芥川龍之介「侏儒の言葉」(やぶちゃん合成完全版 附やぶちゃん注釈) 罪
罪
道德的並びに法律的範圍に於ける冐險的行爲、――罪は畢竟かう云ふことである。從つて又どう云ふ罪も傳奇的色彩を帶びないことはない。
[やぶちゃん注:前章の「罰」――「罰せられぬことほど苦しい罰はない。それも決して罰せられぬと神々でも保證すれば別問題である。」の黒いマントを跳ねらかすと、鮮やかな赤い裏地が翻った。遂に「罰」を受けないのなら……私はあらゆる快楽としての「罪」を犯すことも厭わぬ……何故なら、それこそが、私芥川龍之介がどっぷりと漬かり込んできた偏愛する中国古来の伝奇小説の、洋の東西を問わぬ悪漢小説、ピカレスク・ロマン、時代も人物も超越しきったパラレル・ワールドとしての浄瑠璃歌舞伎、おどろおどろしい何でもありの江戸戯作、心惹かれてきた泉鏡花先生の深き碧き淵底へと私をいざなって呉れるから…………

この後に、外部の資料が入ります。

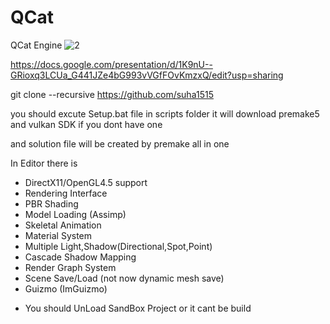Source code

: # QCat
QCat Engine
![2](https://user-images.githubusercontent.com/44773554/131804867-3be8dda8-2206-4032-bce0-cb316bca4c40.PNG)

https://docs.google.com/presentation/d/1K9nU--GRioxq3LCUa_G441JZe4bG993vVGfFOvKmzxQ/edit?usp=sharing

git clone --recursive https://github.com/suha1515

you should excute Setup.bat file in scripts folder
it will download premake5 and vulkan SDK if you dont have one

and solution file will be created by premake all in one

In Editor 
there is 
 - DirectX11/OpenGL4.5 support 
 - Rendering Interface
 - PBR Shading
 - Model Loading (Assimp)
 - Skeletal Animation
 - Material System
 - Multiple Light,Shadow(Directional,Spot,Point)
 - Cascade Shadow Mapping
 - Render Graph System
 - Scene Save/Load (not now dynamic mesh save)
 - Guizmo (ImGuizmo)

* You should UnLoad SandBox Project or it cant be build 
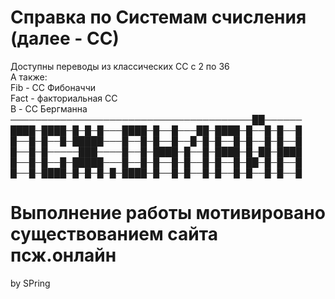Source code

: # Справка по Системам счисления (далее - СС)
 Доступны переводы из классических СС с 2 по 36 <br>
 А также: <br>
 Fib - СС Фибоначчи <br>
 Fact - факториальная СС <br>
 B - СС Бергманна <br>
                                    ───────────────────────────────────────██──────
                                    ████─████─█─█─█───████─█──█───██─████─█──█─█──█
                                    █──█─█──█─█████───█──█─█──█──█─█─█──█─█──█─█──█
                                    █──█─█─────███────█──█─████─█──█─████─█─██─████
                                    █──█─█──█─█████───█──█─█──█─█──█─█──█─██─█─█──█
                                    █──█─████─█─█─█─█─████─█──█─█──█─█──█─█──█─█──█

# Выполнение работы мотивировано существованием сайта псж.онлайн
by SPring
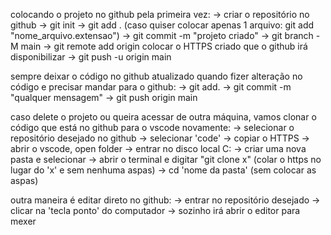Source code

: colocando o projeto no github pela primeira vez:
-> criar o repositório no github
-> git init
-> git add .    (caso quiser colocar apenas 1 arquivo: git add "nome_arquivo.extensao")
-> git commit -m "projeto criado"
-> git branch -M main
-> git remote add origin colocar o HTTPS criado que o github irá disponibilizar
-> git push -u origin main

sempre deixar o código no github atualizado
quando fizer alteração no código e precisar mandar para o github:
-> git add.
-> git commit -m "qualquer mensagem"
-> git push origin main

caso delete o projeto ou queira acessar de outra máquina, vamos clonar o código que está no github para o vscode novamente:
-> selecionar o repositório desejado no github
-> selecionar 'code'
-> copiar o HTTPS
-> abrir o vscode, open folder
-> entrar no disco local C:
-> criar uma nova pasta e selecionar 
-> abrir o terminal e digitar "git clone x" (colar o https no lugar do 'x' e sem nenhuma aspas)
-> cd 'nome da pasta' (sem colocar as aspas)

outra maneira é editar direto no github:
-> entrar no repositório desejado
-> clicar na 'tecla ponto' do computador
-> sozinho irá abrir o editor para mexer
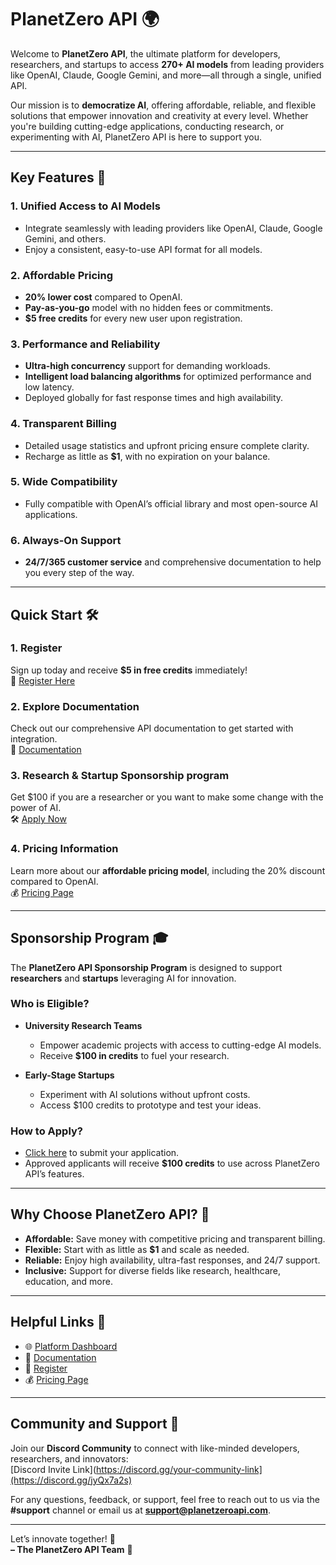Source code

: # **PlanetZero API** 🌍

Welcome to **PlanetZero API**, the ultimate platform for developers, researchers, and startups to access **270+ AI models** from leading providers like OpenAI, Claude, Google Gemini, and more—all through a single, unified API.  

Our mission is to **democratize AI**, offering affordable, reliable, and flexible solutions that empower innovation and creativity at every level. Whether you're building cutting-edge applications, conducting research, or experimenting with AI, PlanetZero API is here to support you.

---

## **Key Features** 🚀

### **1. Unified Access to AI Models**  
- Integrate seamlessly with leading providers like OpenAI, Claude, Google Gemini, and others.  
- Enjoy a consistent, easy-to-use API format for all models.  

### **2. Affordable Pricing**  
- **20% lower cost** compared to OpenAI.  
- **Pay-as-you-go** model with no hidden fees or commitments.  
- **$5 free credits** for every new user upon registration.  

### **3. Performance and Reliability**  
- **Ultra-high concurrency** support for demanding workloads.  
- **Intelligent load balancing algorithms** for optimized performance and low latency.  
- Deployed globally for fast response times and high availability.

### **4. Transparent Billing**  
- Detailed usage statistics and upfront pricing ensure complete clarity.  
- Recharge as little as **$1**, with no expiration on your balance.  

### **5. Wide Compatibility**  
- Fully compatible with OpenAI’s official library and most open-source AI applications.  

### **6. Always-On Support**  
- **24/7/365 customer service** and comprehensive documentation to help you every step of the way.  

---

## **Quick Start** 🛠️

### **1. Register**  
Sign up today and receive **$5 in free credits** immediately!  
🔗 [Register Here](https://api.planetzeroapi.com/register)

### **2. Explore Documentation**  
Check out our comprehensive API documentation to get started with integration.  
📖 [Documentation](https://docs.planetzeroapi.com)

### **3. Research & Startup Sponsorship program**  
Get $100 if you are a researcher or you want to make some change with the power of AI.  
🛠️ [Apply Now](https://forms.gle/FnAKVNTnjTkWE7L69)

### **4. Pricing Information**  
Learn more about our **affordable pricing model**, including the 20% discount compared to OpenAI.  
💰 [Pricing Page](https://api.planetzeroapi.com/pricing)

---

## **Sponsorship Program** 🎓

The **PlanetZero API Sponsorship Program** is designed to support **researchers** and **startups** leveraging AI for innovation.  

### **Who is Eligible?**  
- **University Research Teams**  
  - Empower academic projects with access to cutting-edge AI models.  
  - Receive **$100 in credits** to fuel your research.  

- **Early-Stage Startups**  
  - Experiment with AI solutions without upfront costs.  
  - Access $100 credits to prototype and test your ideas.  

### **How to Apply?**  
- [Click here](https://forms.gle/FnAKVNTnjTkWE7L69) to submit your application.  
- Approved applicants will receive **$100 credits** to use across PlanetZero API’s features.

---

## **Why Choose PlanetZero API?** 🌟

- **Affordable:** Save money with competitive pricing and transparent billing.  
- **Flexible:** Start with as little as **$1** and scale as needed.  
- **Reliable:** Enjoy high availability, ultra-fast responses, and 24/7 support.  
- **Inclusive:** Support for diverse fields like research, healthcare, education, and more.  

---

## **Helpful Links** 🔗

- 🌐 [Platform Dashboard](https://api.planetzeroapi.com/panel)  
- 📖 [Documentation](https://docs.planetzeroapi.com)  
- 🔐 [Register](https://api.planetzeroapi.com/register)  
- 💰 [Pricing Page](https://api.planetzeroapi.com/pricing)

---

## **Community and Support** 💬

Join our **Discord Community** to connect with like-minded developers, researchers, and innovators:  
[Discord Invite Link](https://discord.gg/your-community-link](https://discord.gg/jyQx7a2s)

For any questions, feedback, or support, feel free to reach out to us via the **#support** channel or email us at **support@planetzeroapi.com**.  

---

Let’s innovate together! 🚀  
**– The PlanetZero API Team** 💙
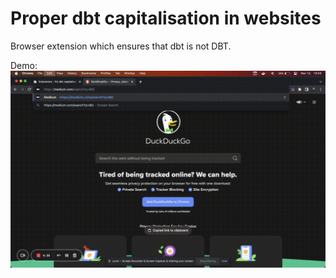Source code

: # Proper dbt capitalisation in websites

Browser extension which ensures that dbt is not DBT.

Demo:
![Alt text](demo.gif)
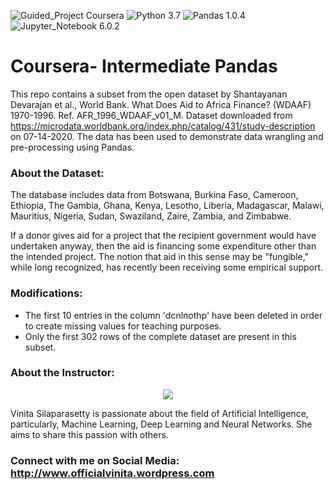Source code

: ![Guided_Project Coursera](https://img.shields.io/badge/Guided_Project-Coursera-blue.svg?style=plastic) ![Python 3.7](https://img.shields.io/badge/Python-3.7-blue.svg?style=plastic) ![Pandas 1.0.4](https://img.shields.io/badge/Pandas-1.0.4-blue.svg?style=plastic) ![Jupyter_Notebook 6.0.2](https://img.shields.io/badge/Jupyter_Notebook-6.0.2-blue.svg?style=plastic)


# Coursera- Intermediate Pandas

This repo contains a subset from the open dataset by Shantayanan Devarajan et al., World Bank. What Does Aid to Africa Finance? (WDAAF) 1970-1996. Ref. AFR_1996_WDAAF_v01_M. Dataset downloaded from https://microdata.worldbank.org/index.php/catalog/431/study-description on 07-14-2020. The data has been used to demonstrate data wrangling and pre-processing using Pandas.

### About the Dataset:

The database includes data from Botswana, Burkina Faso, Cameroon, Ethiopia, The Gambia, Ghana, Kenya, Lesotho, Liberia, Madagascar, Malawi, Mauritius, Nigeria, Sudan, Swaziland, Zaire, Zambia, and Zimbabwe.

If a donor gives aid for a project that the recipient government would have undertaken anyway, then the aid is financing some expenditure other than the intended project. The notion that aid in this sense may be "fungible," while long recognized, has recently been receiving some empirical support. 

### Modifications:

* The first 10 entries in the column 'dcnlnothp' have been deleted in order to create missing values for teaching purposes.
* Only the first 302 rows of the complete dataset are present in this subset.

### About the Instructor:

<p align="center">
  <img width="" height="" src="https://scontent.fblr1-4.fna.fbcdn.net/v/t1.0-9/s960x960/105023518_2615103578751880_5389051389238009337_o.png?_nc_cat=108&_nc_sid=dd9801&_nc_ohc=lKFVQChMMRcAX_7Ml5O&_nc_ht=scontent.fblr1-4.fna&oh=319dc92107495526234bbb2e9741be4c&oe=5F453477">
</p>

Vinita Silaparasetty is passionate about the field of Artificial Intelligence, particularly, Machine Learning, Deep Learning and Neural Networks. She aims to share this passion with others.

### Connect with me on Social Media: http://www.officialvinita.wordpress.com
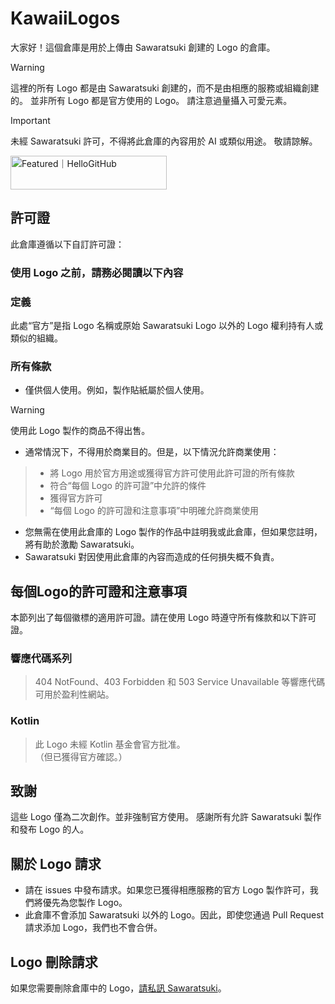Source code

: # KawaiiLogos

大家好！這個倉庫是用於上傳由 Sawaratsuki 創建的 Logo 的倉庫。

> [!WARNING]
 這裡的所有 Logo 都是由 Sawaratsuki 創建的，而不是由相應的服務或組織創建的。
 並非所有 Logo 都是官方使用的 Logo。
 請注意過量攝入可愛元素。

> [!IMPORTANT]
 未經 Sawaratsuki 許可，不得將此倉庫的內容用於 AI 或類似用途。
 敬請諒解。

 <a href="https://hellogithub.com/repository/88d2fabe0d6949b88bd5cc181618c8a3" target="_blank"><img src="https://abroad.hellogithub.com/v1/widgets/recommend.svg?rid=88d2fabe0d6949b88bd5cc181618c8a3&claim_uid=LcBfQDvu13tNTd2" alt="Featured｜HelloGitHub" style="width: 250px; height: 54px;" width="250" height="54" /></a>

## 許可證

此倉庫遵循以下自訂許可證：

### 使用 Logo 之前，請務必閱讀以下內容

### 定義

此處“官方”是指 Logo 名稱或原始 Sawaratsuki Logo 以外的 Logo 權利持有人或類似的組織。

### 所有條款

- 僅供個人使用。例如，製作貼紙屬於個人使用。

> [!WARNING]
> 使用此 Logo 製作的商品不得出售。

- 通常情況下，不得用於商業目的。但是，以下情況允許商業使用：
>
> - 將 Logo 用於官方用途或獲得官方許可使用此許可證的所有條款
> - 符合“每個 Logo 的許可證”中允許的條件
> - 獲得官方許可
> - “每個 Logo 的許可證和注意事項”中明確允許商業使用
>
- 您無需在使用此倉庫的 Logo 製作的作品中註明我或此倉庫，但如果您註明，將有助於激勵 Sawaratsuki。
- Sawaratsuki 對因使用此倉庫的內容而造成的任何損失概不負責。

## 每個Logo的許可證和注意事項

本節列出了每個徽標的適用許可證。請在使用 Logo 時遵守所有條款和以下許可證。

### 響應代碼系列

> 404 NotFound、403 Forbidden 和 503 Service Unavailable 等響應代碼可用於盈利性網站。

### Kotlin

> 此 Logo 未經 Kotlin 基金會官方批准。  
>（但已獲得官方確認。）

## 致謝

這些 Logo 僅為二次創作。並非強制官方使用。
感謝所有允許 Sawaratsuki 製作和發布 Logo 的人。

## 關於 Logo 請求

- 請在 issues 中發布請求。如果您已獲得相應服務的官方 Logo 製作許可，我們將優先為您製作 Logo。
- 此倉庫不會添加 Sawaratsuki 以外的 Logo。因此，即使您通過 Pull Request 請求添加 Logo，我們也不會合併。

## Logo 刪除請求

如果您需要刪除倉庫中的 Logo，[請私訊 Sawaratsuki](https://x.com/sawaratsuki1004)。
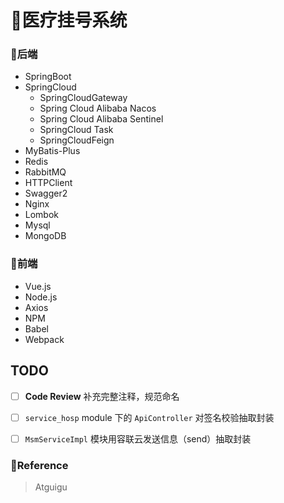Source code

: # 🏥医疗挂号系统



### 🍬后端

- SpringBoot
- SpringCloud
  - SpringCloudGateway
  - Spring Cloud Alibaba Nacos
  - Spring Cloud Alibaba Sentinel
  - SpringCloud Task
  - SpringCloudFeign
- MyBatis-Plus
- Redis
- RabbitMQ
- HTTPClient
- Swagger2
- Nginx
- Lombok
- Mysql
- MongoDB



### 🍬前端

- Vue.js
- Node.js
- Axios
- NPM
- Babel
- Webpack



## TODO

- [ ] **Code Review** 补充完整注释，规范命名
- [ ] `service_hosp` module 下的 `ApiController` 对签名校验抽取封装
- [ ] `MsmServiceImpl` 模块用容联云发送信息（send）抽取封装







### 🔗Reference

> Atguigu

・「道德的並びに法律的範圍に於ける冐險的行爲」やや龍之介にしては不全な表現である。「範圍に於ける冐險的行爲」では「罪」とすることは出来ないからである。ここは「道德的並びに法律的範圍の外緣へと出でんとする冐險的行爲」であろう。それが故意であるか未必の故意であるか全くの過失或いは偶然に拠るものかは問わない。問わないものの、その罪に相当する行為を成す者自身(罰する側ではないで注意)がわくわくするように「冐險的」と感じ、「傳奇的色彩を帶び」た「行爲」である「罪」とは確信犯か故意でないと面白くない。]